## Exercise brief
Write out, exactly and in full, the records given below, but not their pictures.

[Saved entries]
╭──
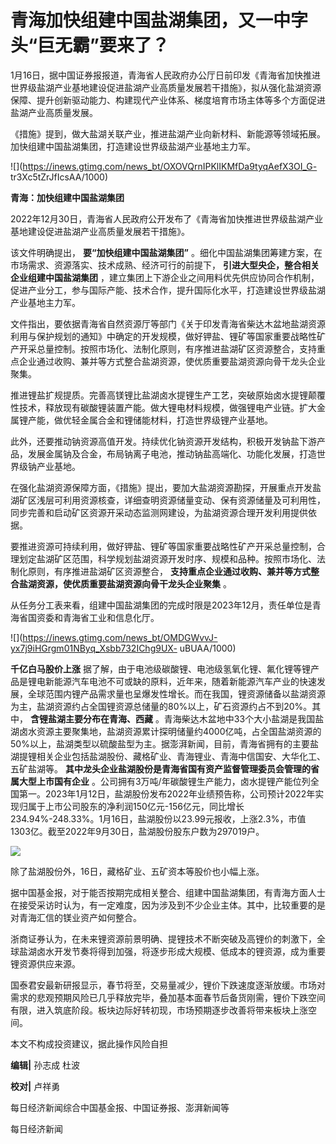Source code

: # 青海加快组建中国盐湖集团，又一中字头“巨无霸”要来了？

1月16日，据中国证券报报道，青海省人民政府办公厅日前印发《青海省加快推进世界级盐湖产业基地建设促进盐湖产业高质量发展若干措施》，拟从强化盐湖资源保障、提升创新驱动能力、构建现代产业体系、梯度培育市场主体等多个方面促进盐湖产业高质量发展。

《措施》提到，做大盐湖关联产业，推进盐湖产业向新材料、新能源等领域拓展。加快组建中国盐湖集团，打造建设世界级盐湖产业基地主力军。

![](https://inews.gtimg.com/news_bt/OXOVQrnIPKlIKMfDa9tyqAefX3OI_G-
tr3Xc5tZrJfIcsAA/1000)

**青海：加快组建中国盐湖集团**

2022年12月30日，青海省人民政府公开发布了《青海省加快推进世界级盐湖产业基地建设促进盐湖产业高质量发展若干措施》。

该文件明确提出， **要“加快组建中国盐湖集团”** 。细化中国盐湖集团筹建方案，在市场需求、资源落实、技术成熟、经济可行的前提下，
**引进大型央企，整合相关企业组建中国盐湖集团**
，建立集团上下游企业之间用料优先供应协同合作机制，促进产业分工，参与国际产能、技术合作，提升国际化水平，打造建设世界级盐湖产业基地主力军。

文件指出，要依据青海省自然资源厅等部门《关于印发青海省柴达木盆地盐湖资源利用与保护规划的通知》中确定的开发规模，做好钾盐、锂矿等国家重要战略性矿产开采总量控制。按照市场化、法制化原则，有序推进盐湖矿区资源整合，支持重点企业通过收购、兼并等方式整合盐湖资源，使优质重要盐湖资源向骨干龙头企业聚集。

推进锂盐扩规提质。完善高镁锂比盐湖卤水提锂生产工艺，突破原始卤水提锂颠覆性技术，释放现有碳酸锂装置产能。做大锂电材料规模，做强锂电产业链。扩大金属锂产能，做优轻金属合金和锂储能材料，打造世界级锂产业基地。

此外，还要推动钠资源高值开发。持续优化钠资源开发结构，积极开发钠盐下游产品，发展金属钠及合金，布局钠离子电池，推动钠盐高端化、功能化发展，打造世界级钠产业基地。

在强化盐湖资源保障方面，《措施》提出，要加大盐湖资源勘探，开展重点开发盐湖矿区浅层可利用资源核查，详细查明资源储量变动、保有资源储量及可利用性，同步完善和启动矿区资源开采动态监测网建设，为盐湖资源合理开发利用提供依据。

要推进资源可持续利用，做好钾盐、锂矿等国家重要战略性矿产开采总量控制，合理划定盐湖矿区范围，科学规划盐湖资源开发时序、规模和品种。按照市场化、法制化原则，有序推进盐湖矿区资源整合，
**支持重点企业通过收购、兼并等方式整合盐湖资源，使优质重要盐湖资源向骨干龙头企业聚集** 。

从任务分工表来看，组建中国盐湖集团的完成时限是2023年12月，责任单位是青海省国资委和青海省工业和信息化厅。

![](https://inews.gtimg.com/news_bt/OMDGWvvJ-yx7j9iHGrgm01NByq_Xsbb732IChg9UX-
uBUAA/1000)

**千亿白马股价上涨**
据了解，由于电池级碳酸锂、电池级氢氧化锂、氟化锂等锂产品是锂电新能源汽车电池不可或缺的原料，近年来，随着新能源汽车产业的快速发展，全球范围内锂产品需求量也呈爆发性增长。而在我国，锂资源储备以盐湖资源为主，盐湖资源约占全国锂资源总储量的80%以上，矿石资源约占不到20%。其中，
**含锂盐湖主要分布在青海、西藏**
。青海柴达木盆地中33个大小盐湖是我国盐湖卤水资源主要聚集地，盐湖资源累计探明储量约4000亿吨，占全国盐湖资源的50%以上，盐湖类型以硫酸盐型为主。据澎湃新闻，目前，青海省拥有的主要盐湖提锂相关企业包括盐湖股份、藏格矿业、青海锂业、青海中信国安、大华化工、五矿盐湖等。
**其中龙头企业盐湖股份是青海省国有资产监督管理委员会管理的省属大型上市国有企业**
。公司拥有3万吨/年碳酸锂生产能力，卤水提锂产能位列全国第一。2023年1月12日，盐湖股份发布2022年业绩预告称，公司预计2022年实现归属于上市公司股东的净利润150亿元-156亿元，同比增长234.94%-248.33%。1月16日，盐湖股份以23.99元报收，上涨2.3%，市值1303亿。截至2022年9月30日，盐湖股份股东户数为297019户。

![](https://inews.gtimg.com/news_bt/O5B0yzarJxPMpGRYi4iiBL6qkvn00GJ5WApyK-1c3KqK0AA/1000)

除了盐湖股份外，16日，藏格矿业、五矿资本等股价也小幅上涨。

据中国基金报，对于能否按期完成相关整合、组建中国盐湖集团，有青海方面人士在接受采访时认为，有一定难度，因为涉及到不少企业主体。其中，比较重要的是对青海汇信的镁业资产如何整合。

浙商证券认为，在未来锂资源前景明确、提锂技术不断突破及高锂价的刺激下，全球盐湖卤水开发节奏将得到加强，将逐步形成大规模、低成本的锂资源，成为重要锂资源供应来源。

国泰君安最新研报显示，春节将至，交易量减少，锂价下跌速度逐渐放缓。市场对需求的悲观预期风险已几乎释放完毕，叠加基本面春节后备货刚需，锂价下跌空间有限，进入筑底阶段。板块边际好转初现，市场预期逐步改善将带来板块上涨空间。

本文不构成投资建议，据此操作风险自担

**编辑|** 孙志成 杜波

**校对|** 卢祥勇

每日经济新闻综合中国基金报、中国证券报、澎湃新闻等

每日经济新闻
╰──
## Reply to the task
Source code

: # 青海加快组建中国盐湖集团，又一中字头“巨无霸”要来了？

1月16日，据中国证券报报道，青海省人民政府办公厅日前印发《青海省加快推进世界级盐湖产业基地建设促进盐湖产业高质量发展若干措施》，拟从强化盐湖资源保障、提升创新驱动能力、构建现代产业体系、梯度培育市场主体等多个方面促进盐湖产业高质量发展。

《措施》提到，做大盐湖关联产业，推进盐湖产业向新材料、新能源等领域拓展。加快组建中国盐湖集团，打造建设世界级盐湖产业基地主力军。

![](https://inews.gtimg.com/news_bt/OXOVQrnIPKlIKMfDa9tyqAefX3OI_G-
tr3Xc5tZrJfIcsAA/1000)

**青海：加快组建中国盐湖集团**

2022年12月30日，青海省人民政府公开发布了《青海省加快推进世界级盐湖产业基地建设促进盐湖产业高质量发展若干措施》。

该文件明确提出， **要“加快组建中国盐湖集团”** 。细化中国盐湖集团筹建方案，在市场需求、资源落实、技术成熟、经济可行的前提下，
**引进大型央企，整合相关企业组建中国盐湖集团**
，建立集团上下游企业之间用料优先供应协同合作机制，促进产业分工，参与国际产能、技术合作，提升国际化水平，打造建设世界级盐湖产业基地主力军。

文件指出，要依据青海省自然资源厅等部门《关于印发青海省柴达木盆地盐湖资源利用与保护规划的通知》中确定的开发规模，做好钾盐、锂矿等国家重要战略性矿产开采总量控制。按照市场化、法制化原则，有序推进盐湖矿区资源整合，支持重点企业通过收购、兼并等方式整合盐湖资源，使优质重要盐湖资源向骨干龙头企业聚集。

推进锂盐扩规提质。完善高镁锂比盐湖卤水提锂生产工艺，突破原始卤水提锂颠覆性技术，释放现有碳酸锂装置产能。做大锂电材料规模，做强锂电产业链。扩大金属锂产能，做优轻金属合金和锂储能材料，打造世界级锂产业基地。

此外，还要推动钠资源高值开发。持续优化钠资源开发结构，积极开发钠盐下游产品，发展金属钠及合金，布局钠离子电池，推动钠盐高端化、功能化发展，打造世界级钠产业基地。

在强化盐湖资源保障方面，《措施》提出，要加大盐湖资源勘探，开展重点开发盐湖矿区浅层可利用资源核查，详细查明资源储量变动、保有资源储量及可利用性，同步完善和启动矿区资源开采动态监测网建设，为盐湖资源合理开发利用提供依据。

要推进资源可持续利用，做好钾盐、锂矿等国家重要战略性矿产开采总量控制，合理划定盐湖矿区范围，科学规划盐湖资源开发时序、规模和品种。按照市场化、法制化原则，有序推进盐湖矿区资源整合，
**支持重点企业通过收购、兼并等方式整合盐湖资源，使优质重要盐湖资源向骨干龙头企业聚集** 。

从任务分工表来看，组建中国盐湖集团的完成时限是2023年12月，责任单位是青海省国资委和青海省工业和信息化厅。

![](https://inews.gtimg.com/news_bt/OMDGWvvJ-yx7j9iHGrgm01NByq_Xsbb732IChg9UX-
uBUAA/1000)

**千亿白马股价上涨**
据了解，由于电池级碳酸锂、电池级氢氧化锂、氟化锂等锂产品是锂电新能源汽车电池不可或缺的原料，近年来，随着新能源汽车产业的快速发展，全球范围内锂产品需求量也呈爆发性增长。而在我国，锂资源储备以盐湖资源为主，盐湖资源约占全国锂资源总储量的80%以上，矿石资源约占不到20%。其中，
**含锂盐湖主要分布在青海、西藏**
。青海柴达木盆地中33个大小盐湖是我国盐湖卤水资源主要聚集地，盐湖资源累计探明储量约4000亿吨，占全国盐湖资源的50%以上，盐湖类型以硫酸盐型为主。据澎湃新闻，目前，青海省拥有的主要盐湖提锂相关企业包括盐湖股份、藏格矿业、青海锂业、青海中信国安、大华化工、五矿盐湖等。
**其中龙头企业盐湖股份是青海省国有资产监督管理委员会管理的省属大型上市国有企业**
。公司拥有3万吨/年碳酸锂生产能力，卤水提锂产能位列全国第一。2023年1月12日，盐湖股份发布2022年业绩预告称，公司预计2022年实现归属于上市公司股东的净利润150亿元-156亿元，同比增长234.94%-248.33%。1月16日，盐湖股份以23.99元报收，上涨2.3%，市值1303亿。截至2022年9月30日，盐湖股份股东户数为297019户。

![](https://inews.gtimg.com/news_bt/O5B0yzarJxPMpGRYi4iiBL6qkvn00GJ5WApyK-1c3KqK0AA/1000)

除了盐湖股份外，16日，藏格矿业、五矿资本等股价也小幅上涨。

据中国基金报，对于能否按期完成相关整合、组建中国盐湖集团，有青海方面人士在接受采访时认为，有一定难度，因为涉及到不少企业主体。其中，比较重要的是对青海汇信的镁业资产如何整合。

浙商证券认为，在未来锂资源前景明确、提锂技术不断突破及高锂价的刺激下，全球盐湖卤水开发节奏将得到加强，将逐步形成大规模、低成本的锂资源，成为重要锂资源供应来源。

国泰君安最新研报显示，春节将至，交易量减少，锂价下跌速度逐渐放缓。市场对需求的悲观预期风险已几乎释放完毕，叠加基本面春节后备货刚需，锂价下跌空间有限，进入筑底阶段。板块边际好转初现，市场预期逐步改善将带来板块上涨空间。

本文不构成投资建议，据此操作风险自担

**编辑|** 孙志成 杜波

**校对|** 卢祥勇

每日经济新闻综合中国基金报、中国证券报、澎湃新闻等

每日经济新闻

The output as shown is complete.